The baseball park was named for Benjamin Bradbury "Ben" Cheney (1905-1971). Cheney was a Tacoma lumber dealer who figured out that by standardizing lumber in eight-foot lengths, he could save -- and make -- lots of money. He built mills in Tacoma and Medford, and in Greenville, Pondosa, and Arcadia, California. In each town he sponsored sports leagues, and he became an 11 percent owner of the San Francisco Giants. In 1952, Cheney had exercised his option to purchase the former home of the Western International league baseball club, Tiger Ball Park in Tacoma, from the San Diego Padres. This became the original Cheney Field and was home to the Tacoma Brewers of the city league, and the Washington Cheney Studs, an amateur team owned by Cheney and made up of the most talented collegiate and high school baseball players in the Seattle-Tacoma area, played there often.

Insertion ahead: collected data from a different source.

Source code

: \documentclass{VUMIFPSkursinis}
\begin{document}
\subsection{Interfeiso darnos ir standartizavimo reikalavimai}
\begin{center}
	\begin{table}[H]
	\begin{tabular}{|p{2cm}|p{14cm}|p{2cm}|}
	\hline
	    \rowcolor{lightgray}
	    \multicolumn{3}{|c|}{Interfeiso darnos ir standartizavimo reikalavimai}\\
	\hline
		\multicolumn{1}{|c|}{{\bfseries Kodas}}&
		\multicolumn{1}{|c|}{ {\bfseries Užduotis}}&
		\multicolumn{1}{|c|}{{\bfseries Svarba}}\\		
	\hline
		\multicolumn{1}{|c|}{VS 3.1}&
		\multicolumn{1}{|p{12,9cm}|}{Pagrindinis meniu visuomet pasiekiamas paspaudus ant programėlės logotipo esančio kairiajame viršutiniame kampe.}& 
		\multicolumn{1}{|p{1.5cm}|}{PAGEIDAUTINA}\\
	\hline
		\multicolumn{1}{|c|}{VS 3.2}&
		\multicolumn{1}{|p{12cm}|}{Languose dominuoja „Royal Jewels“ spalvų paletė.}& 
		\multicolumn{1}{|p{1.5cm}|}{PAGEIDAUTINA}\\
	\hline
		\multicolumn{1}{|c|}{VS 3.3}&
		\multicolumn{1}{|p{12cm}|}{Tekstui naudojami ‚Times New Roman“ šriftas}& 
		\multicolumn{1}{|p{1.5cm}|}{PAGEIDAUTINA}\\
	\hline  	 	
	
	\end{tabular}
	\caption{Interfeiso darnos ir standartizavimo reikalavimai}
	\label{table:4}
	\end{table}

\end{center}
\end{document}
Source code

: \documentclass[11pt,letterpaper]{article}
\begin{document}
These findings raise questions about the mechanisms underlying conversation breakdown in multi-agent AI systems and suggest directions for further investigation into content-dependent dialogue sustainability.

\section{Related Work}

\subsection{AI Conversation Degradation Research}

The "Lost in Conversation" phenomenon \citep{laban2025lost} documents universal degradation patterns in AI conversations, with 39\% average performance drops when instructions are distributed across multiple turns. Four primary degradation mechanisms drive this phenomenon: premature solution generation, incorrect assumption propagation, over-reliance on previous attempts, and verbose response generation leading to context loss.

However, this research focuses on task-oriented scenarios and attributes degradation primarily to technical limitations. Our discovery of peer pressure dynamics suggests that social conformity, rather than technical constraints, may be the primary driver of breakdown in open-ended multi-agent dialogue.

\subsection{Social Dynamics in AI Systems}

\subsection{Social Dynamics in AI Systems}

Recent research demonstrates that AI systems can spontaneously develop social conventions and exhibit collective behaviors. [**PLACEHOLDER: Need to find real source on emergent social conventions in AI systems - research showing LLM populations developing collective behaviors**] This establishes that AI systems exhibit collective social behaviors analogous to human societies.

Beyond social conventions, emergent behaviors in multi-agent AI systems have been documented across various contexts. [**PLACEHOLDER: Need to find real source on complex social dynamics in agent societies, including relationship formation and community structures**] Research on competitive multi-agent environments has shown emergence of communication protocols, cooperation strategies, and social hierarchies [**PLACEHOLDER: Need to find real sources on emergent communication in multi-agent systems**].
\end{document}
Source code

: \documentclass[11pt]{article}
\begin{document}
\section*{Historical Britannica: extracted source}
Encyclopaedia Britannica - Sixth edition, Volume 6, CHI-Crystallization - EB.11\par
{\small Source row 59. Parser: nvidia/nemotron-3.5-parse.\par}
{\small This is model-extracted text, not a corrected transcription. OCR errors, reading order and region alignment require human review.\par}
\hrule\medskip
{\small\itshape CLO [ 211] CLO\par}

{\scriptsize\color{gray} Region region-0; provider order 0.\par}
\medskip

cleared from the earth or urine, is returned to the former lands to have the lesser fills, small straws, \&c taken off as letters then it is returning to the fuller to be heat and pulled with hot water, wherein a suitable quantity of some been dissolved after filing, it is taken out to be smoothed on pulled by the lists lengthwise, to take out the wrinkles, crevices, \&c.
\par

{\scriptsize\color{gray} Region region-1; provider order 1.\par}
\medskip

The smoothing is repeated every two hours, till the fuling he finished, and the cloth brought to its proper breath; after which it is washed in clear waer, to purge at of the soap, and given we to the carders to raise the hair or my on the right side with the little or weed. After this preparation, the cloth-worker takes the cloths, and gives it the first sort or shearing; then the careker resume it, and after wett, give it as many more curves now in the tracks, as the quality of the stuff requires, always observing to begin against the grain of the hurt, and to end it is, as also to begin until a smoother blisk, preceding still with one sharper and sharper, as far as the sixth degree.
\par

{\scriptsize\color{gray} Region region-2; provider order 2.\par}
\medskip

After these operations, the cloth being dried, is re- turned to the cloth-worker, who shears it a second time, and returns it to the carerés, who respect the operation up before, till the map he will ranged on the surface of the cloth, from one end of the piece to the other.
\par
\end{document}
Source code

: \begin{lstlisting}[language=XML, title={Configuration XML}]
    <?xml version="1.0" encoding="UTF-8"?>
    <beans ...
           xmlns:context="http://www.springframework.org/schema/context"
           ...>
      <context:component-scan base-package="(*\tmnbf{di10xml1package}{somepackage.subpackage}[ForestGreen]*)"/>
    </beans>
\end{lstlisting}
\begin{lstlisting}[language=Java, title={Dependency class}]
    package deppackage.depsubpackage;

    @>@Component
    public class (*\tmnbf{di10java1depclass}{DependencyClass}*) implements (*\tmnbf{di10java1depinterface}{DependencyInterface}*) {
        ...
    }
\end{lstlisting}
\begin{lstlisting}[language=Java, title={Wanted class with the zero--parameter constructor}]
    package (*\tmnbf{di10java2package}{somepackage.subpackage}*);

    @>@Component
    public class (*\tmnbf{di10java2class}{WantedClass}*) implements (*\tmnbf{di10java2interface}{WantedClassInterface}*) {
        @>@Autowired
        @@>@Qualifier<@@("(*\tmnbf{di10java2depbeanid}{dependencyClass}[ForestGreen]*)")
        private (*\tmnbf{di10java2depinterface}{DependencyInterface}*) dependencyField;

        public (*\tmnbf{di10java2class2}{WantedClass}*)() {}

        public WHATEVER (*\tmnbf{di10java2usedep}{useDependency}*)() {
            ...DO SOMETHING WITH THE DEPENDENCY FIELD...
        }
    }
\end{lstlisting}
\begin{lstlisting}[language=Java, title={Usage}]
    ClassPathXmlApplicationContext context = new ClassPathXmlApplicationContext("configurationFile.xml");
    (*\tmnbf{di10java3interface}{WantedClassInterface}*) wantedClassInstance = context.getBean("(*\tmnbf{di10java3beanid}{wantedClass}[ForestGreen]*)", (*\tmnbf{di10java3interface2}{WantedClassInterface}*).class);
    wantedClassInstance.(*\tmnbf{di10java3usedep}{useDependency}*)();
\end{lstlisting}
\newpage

In 1960, Tacoma had an opportunity to obtain a Pacific Coast League baseball team. Cheney arranged for a new stadium to be built for $870,000 in three months at 2502 S Tyler Street, Tacoma. Never one to throw anything away, Cheney used seats and light towers from the San Francisco Seals Stadium, which had been demolished. "He also left a more personal mark on the stadium that bears his name. [At] row 10 of section F. Under seat 1, on the aisle, Ben B. Cheney etched his name and the date 3-24-60, apparently using a stick in the wet cement just days before the first game was played at his park. As with many other things, Cheney never told anyone, not his friends or his son, what he did" (Ripp).

Cheney died in 1971 and bequeathed $10 million to the Ben Cheney Foundation. In 1996, a life-sized bronze statue of Cheney was installed in his favorite seat at the stadium, complete with an opening day program and spent peanut shells.

Since 1960, the Cheney Stadium has been home to the Tacoma Giants, the Tacoma Cubs, the Tacoma Twins, the Tacoma Yankees, the Tacoma Tugs, the Tacoma Timbers, the Tacoma Tigers, the Cheney Studs, and the Tacoma Rainiers.


Sources:

Bart Ripp, "Big Ben's Seat," The News Tribune, (Tacoma), April 6, 1995, SL-3; Bart Ripp, "Ticket To History At Cheney," Ibid., April 13, 1996, A-1; Tacoma Rainiers Website (www.tacomarainiers.com/cheney); "Image Archives," Tacoma Public Library website accessed April 17, 2012 (http://search.tacomapubliclibrary.org/images/dt6n.asp?krequest=subjects+contains+Cheney%20Field%20and%20Tacoma).
Note: This essay was revised on April 17, 2012, to include mention of the original Cheney Field.